I suppose I ought to resolve to quit drinking alcoholic beverages, but there is no use making an ascetic of oneself only to achieve better health and a longer life. I gave up hard liquor years ago, but I will not give up wine, even for my liver’s sake.

As the poet Thomas Moore wrote, “What though youth gave love and roses, age still leaves us friends and wine.” And does the Bible not count it among God’s blessings in the 104th Psalm: “Wine that maketh glad the heart of man?”

(May I bring the Bible up to date and observe that wine also gladdens the heart of woman, thank God?)

I do resolve that in this first year of the last decade of the 20th Century I will try to improve my mind. I hope to wean myself away from sex and violence on television and get back into reading the classics, though even Dostoevski may seem bland after a diet of bloody murder, naked passion and cataclysmic auto chases.
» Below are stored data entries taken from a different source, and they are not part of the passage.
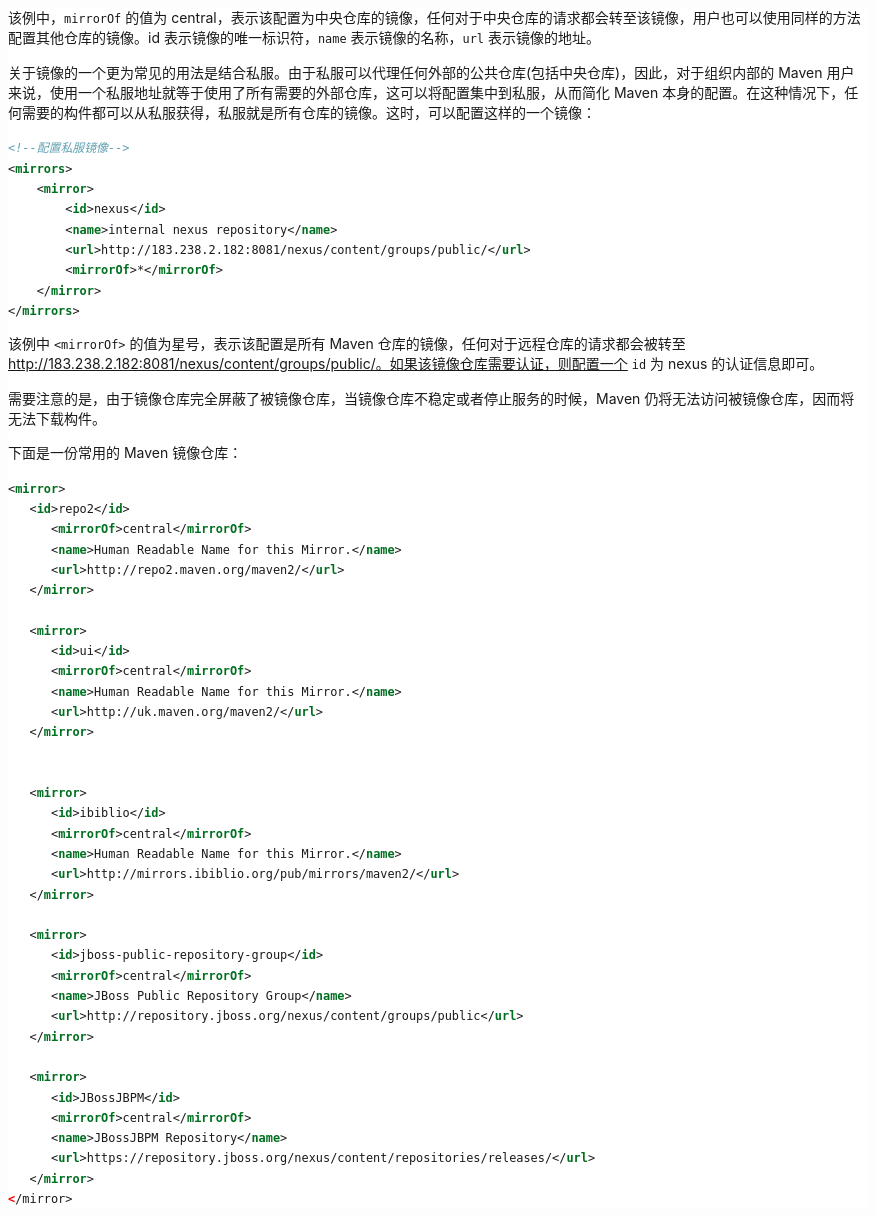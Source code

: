该例中，`mirrorOf` 的值为 central，表示该配置为中央仓库的镜像，任何对于中央仓库的请求都会转至该镜像，用户也可以使用同样的方法配置其他仓库的镜像。id 表示镜像的唯一标识符，`name` 表示镜像的名称，`url` 表示镜像的地址。

关于镜像的一个更为常见的用法是结合私服。由于私服可以代理任何外部的公共仓库(包括中央仓库)，因此，对于组织内部的 Maven 用户来说，使用一个私服地址就等于使用了所有需要的外部仓库，这可以将配置集中到私服，从而简化 Maven 本身的配置。在这种情况下，任何需要的构件都可以从私服获得，私服就是所有仓库的镜像。这时，可以配置这样的一个镜像：

```xml
<!--配置私服镜像-->
<mirrors> 
    <mirror>  
        <id>nexus</id>  
        <name>internal nexus repository</name>  
        <url>http://183.238.2.182:8081/nexus/content/groups/public/</url>  
        <mirrorOf>*</mirrorOf>  
    </mirror>  
</mirrors>
```

该例中 `<mirrorOf>` 的值为星号，表示该配置是所有 Maven 仓库的镜像，任何对于远程仓库的请求都会被转至 http://183.238.2.182:8081/nexus/content/groups/public/。如果该镜像仓库需要认证，则配置一个 `id` 为 nexus 的认证信息即可。

需要注意的是，由于镜像仓库完全屏蔽了被镜像仓库，当镜像仓库不稳定或者停止服务的时候，Maven 仍将无法访问被镜像仓库，因而将无法下载构件。

下面是一份常用的 Maven 镜像仓库：

```xml
<mirror>    
   <id>repo2</id>    
      <mirrorOf>central</mirrorOf>    
      <name>Human Readable Name for this Mirror.</name>    
      <url>http://repo2.maven.org/maven2/</url>    
   </mirror>

   <mirror>    
      <id>ui</id>    
      <mirrorOf>central</mirrorOf>    
      <name>Human Readable Name for this Mirror.</name>    
      <url>http://uk.maven.org/maven2/</url>    
   </mirror>


   <mirror>    
      <id>ibiblio</id>    
      <mirrorOf>central</mirrorOf>    
      <name>Human Readable Name for this Mirror.</name>    
      <url>http://mirrors.ibiblio.org/pub/mirrors/maven2/</url>    
   </mirror>

   <mirror>    
      <id>jboss-public-repository-group</id>    
      <mirrorOf>central</mirrorOf>    
      <name>JBoss Public Repository Group</name>    
      <url>http://repository.jboss.org/nexus/content/groups/public</url>    
   </mirror>

   <mirror>    
      <id>JBossJBPM</id>   
      <mirrorOf>central</mirrorOf>   
      <name>JBossJBPM Repository</name>   
      <url>https://repository.jboss.org/nexus/content/repositories/releases/</url>  
   </mirror>
</mirror>
```
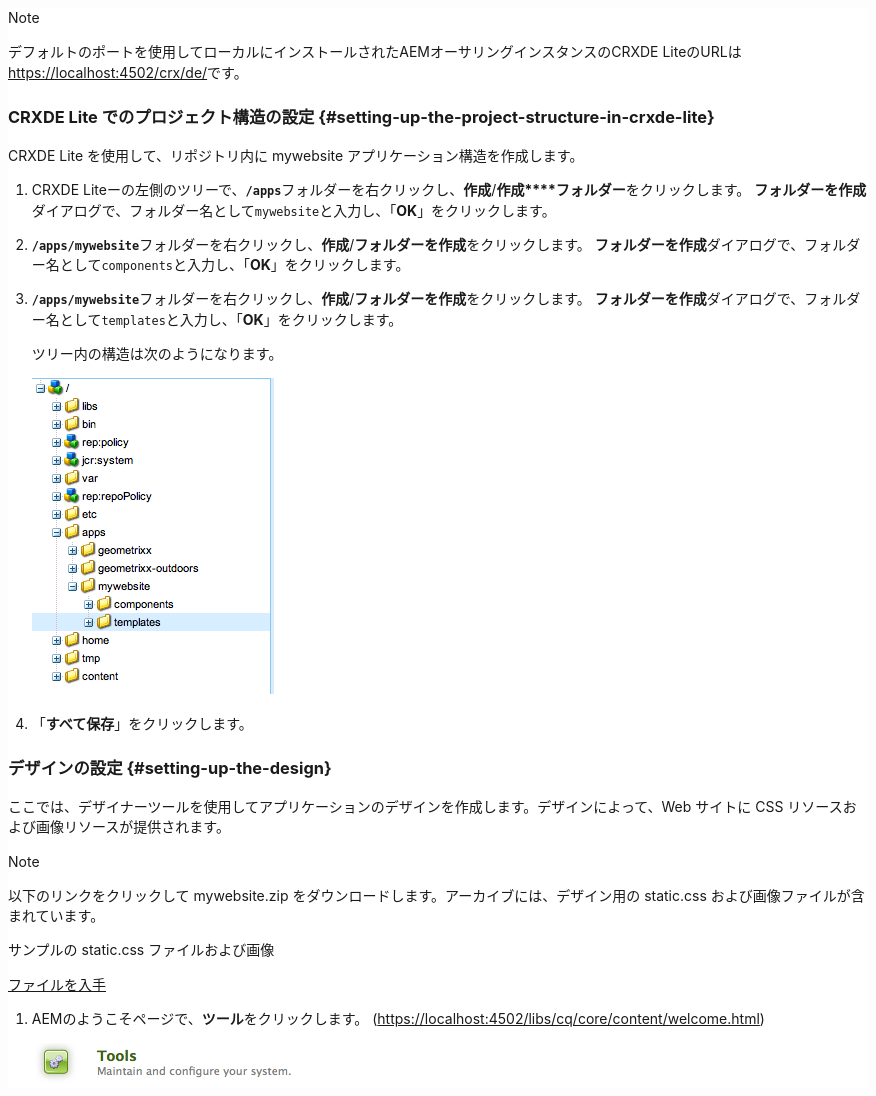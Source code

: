 >[!NOTE]
>
>デフォルトのポートを使用してローカルにインストールされたAEMオーサリングインスタンスのCRXDE LiteのURLは[https://localhost:4502/crx/de/](https://localhost:4502/crx/de/)です。

### CRXDE Lite でのプロジェクト構造の設定 {#setting-up-the-project-structure-in-crxde-lite}

CRXDE Lite を使用して、リポジトリ内に mywebsite アプリケーション構造を作成します。

1. CRXDE Liteーの左側のツリーで、**`/apps`**&#x200B;フォルダーを右クリックし、**作成**/**作成****フォルダー**&#x200B;をクリックします。 **フォルダーを作成**&#x200B;ダイアログで、フォルダー名として`mywebsite`と入力し、「**OK**」をクリックします。
1. **`/apps/mywebsite`**&#x200B;フォルダーを右クリックし、**作成**/**フォルダーを作成**&#x200B;をクリックします。 **フォルダーを作成**&#x200B;ダイアログで、フォルダー名として`components`と入力し、「**OK**」をクリックします。
1. **`/apps/mywebsite`**&#x200B;フォルダーを右クリックし、**作成**/**フォルダーを作成**&#x200B;をクリックします。 **フォルダーを作成**&#x200B;ダイアログで、フォルダー名として`templates`と入力し、「**OK**」をクリックします。

   ツリー内の構造は次のようになります。

   ![chlimage_1-26](assets/chlimage_1-26.png)

1. 「**すべて保存**」をクリックします。

### デザインの設定 {#setting-up-the-design}

ここでは、デザイナーツールを使用してアプリケーションのデザインを作成します。デザインによって、Web サイトに CSS リソースおよび画像リソースが提供されます。

>[!NOTE]
>
>以下のリンクをクリックして mywebsite.zip をダウンロードします。アーカイブには、デザイン用の static.css および画像ファイルが含まれています。

サンプルの static.css ファイルおよび画像

[ファイルを入手](assets/mywebsite.zip)

1. AEMのようこそページで、**ツール**&#x200B;をクリックします。 ([https://localhost:4502/libs/cq/core/content/welcome.html](https://localhost:4502/libs/cq/core/content/welcome.html))

   ![chlimage_1-27](assets/chlimage_1-27.png)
What has jaded me on sex and violence, though, is not the sex and violence itself; one grows accustomed to that--almost comes to require it. What is finally unacceptable is the improbabilities in TV movies: the keys left in ignitions for the convenience of escaping felons; the parking spaces always available in front of hotels, residences, apartment buildings and police stations. The incredibly stupid chances taken by the protagonists (I will not call them heroes since most of them are as sociopathic as the villains); the compulsion of every murderer to make a full confession when he is confronted by the flimsiest circumstantial evidence (usually some gossamer patchwork of improvisation like those concocted by the ubiquitous Jessica Fletcher). And why do criminals fleeing policemen always run up winding stairways to rooftops?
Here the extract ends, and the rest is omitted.